JSR には明確な目的,チームリーダあるいは企業による支援,そして作業進行上のさまざまな賛否を議論する “専門家グループ” の構成が必要である。JSR の中には,別の JSR の単なる焼き直しもある。Java EE JSR などは,その大部分が他の JSR ( Servlet や JSP などを個々に定義したもの) への参照で占められている。Java TCK の入手に対して異議を唱え続けられている Apache 財団は,Java EE 6 など最近のエンタープライズ仕様に対して反対票を投じる行動を継続している - ただしTCK 提供に拒否票を投じた JCP 理事は,最終的には Sun だけだった。
Java 仕様要求を作成するには,実に多くの 事前計画手順 に従わなければならない。
- インスタンス化(Instantiation)。新規仕様を作成 (テンプレートが用意されている) して,審議を受けるために提出する。
- 初期ドラフトレビュー(Early Draft Review)。専門家グループが招集され,初期ドラフト仕様の完成作業に着手する。
- 公開ドラフト(Public Draft)。インターネットにアクセス可能であれば誰でも仕様を参照し,コメントすることができる。
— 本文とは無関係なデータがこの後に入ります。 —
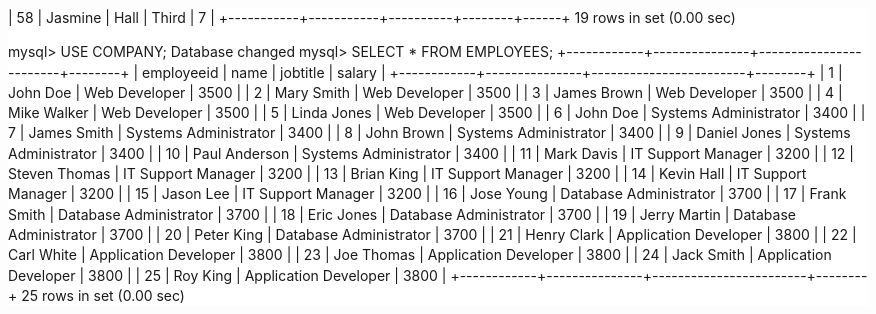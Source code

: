 |        58 | Jasmine   | Hall     | Third  |    7 |
+-----------+-----------+----------+--------+------+
19 rows in set (0.00 sec)

mysql> USE COMPANY;
Database changed
mysql> SELECT * FROM EMPLOYEES;
+------------+---------------+------------------------+--------+
| employeeid | name          | jobtitle               | salary |
+------------+---------------+------------------------+--------+
|          1 | John Doe      | Web Developer          |   3500 |
|          2 | Mary Smith    | Web Developer          |   3500 |
|          3 | James Brown   | Web Developer          |   3500 |
|          4 | Mike Walker   | Web Developer          |   3500 |
|          5 | Linda Jones   | Web Developer          |   3500 |
|          6 | John Doe      | Systems Administrator  |   3400 |
|          7 | James Smith   | Systems Administrator  |   3400 |
|          8 | John Brown    | Systems Administrator  |   3400 |
|          9 | Daniel Jones  | Systems Administrator  |   3400 |
|         10 | Paul Anderson | Systems Administrator  |   3400 |
|         11 | Mark Davis    | IT Support Manager     |   3200 |
|         12 | Steven Thomas | IT Support Manager     |   3200 |
|         13 | Brian King    | IT Support Manager     |   3200 |
|         14 | Kevin Hall    | IT Support Manager     |   3200 |
|         15 | Jason Lee     | IT Support Manager     |   3200 |
|         16 | Jose Young    | Database Administrator |   3700 |
|         17 | Frank Smith   | Database Administrator |   3700 |
|         18 | Eric Jones    | Database Administrator |   3700 |
|         19 | Jerry Martin  | Database Administrator |   3700 |
|         20 | Peter King    | Database Administrator |   3700 |
|         21 | Henry Clark   | Application Developer  |   3800 |
|         22 | Carl White    | Application Developer  |   3800 |
|         23 | Joe Thomas    | Application Developer  |   3800 |
|         24 | Jack Smith    | Application Developer  |   3800 |
|         25 | Roy King      | Application Developer  |   3800 |
+------------+---------------+------------------------+--------+
25 rows in set (0.00 sec)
- 最終承認(Final Approval)。執行委員会によって仕様投票が実施される。承認されれば JSR として受理される。
さらに JCP には厳格なタイムラインがある。各ステージには 30 から 90 日の範囲で,完了までのタイムラインを設定しなければならない。その後に数回のクーリングオフ期間がある。投票を実施したり (完了に数週間を要する) プロセスの進行について検討するにはいい機会だ。ところが Bob Lee 氏は昨年,Java へのアノテーション導入という野心的目標を持った JSR 330:Dependency Injection for Java を Java EE 6 仕様に先立って,5ヶ月足らずの間 に提出したのだ。
注意していなかったら見逃しているかも知れません。JSR 330,Java 依存性注入 (Dependency Injection for Java) は,Java 仕様要求として最短の開発サイクルで完了し,Java Community Process (JCP) プログラムにおける新記録を達成しました。Bob Lee 氏が今回実現するまでは,机上の空論とさえ思われていた快挙です。しかし JSR 330 の仕様リーダのひとりとして事を進める上で,Bob が特にアジリティ(敏捷性)を求めていたのではありません。“JSR 330 が迅速に実行されたことはうれしいのですが,それよりも私は,この仕様のクオリティを誇りに思っています。私たちはバーを上げたのです。” と氏は話しています。
Bob ともうひとりの仕様リーダである Rod Johnson 氏は,依存性注入に関わるコミュニティ全体の中から代表を選出して,JSR 330 専門家グループに参加させました。開発を早く進めるため,グループを小規模にまとめたのです。さらに公開メーリングリストを用意することで,公式な専門家グループに対して希望者全員の参加を求める圧力を回避しました。仕様リーダ以外の専門家の参加は,組織あたり1名に限定されました。
少数精鋭の専門家グループ組織と幅広く公開されたメーリングリストを用意することで,初期レビューとドラフトレビューを共に排除し,理論的な制限時間を短縮することができた。オープン性とアジャイル性の維持に加えて,ドキュメント管理にバージョン管理システムを導入したことで,大量の変更履歴資料を要せすに変更過程を理解可能にしたことも特筆すべき点だ。
さらに閉ざされた専門家グループには,発生した問題を公開して共同で対処する前に,専門家グループが協調して問題を解決できる利点もあった。多数の参加者によって意見が分散する事態を回避する上でも,グループの分離は不可欠だ。
最後に,JSR 330 で標準ライセンスを使用したことは,JSR の新たなアプローチの先駆けになった。それは手詰まりの産物と言っていいだろう。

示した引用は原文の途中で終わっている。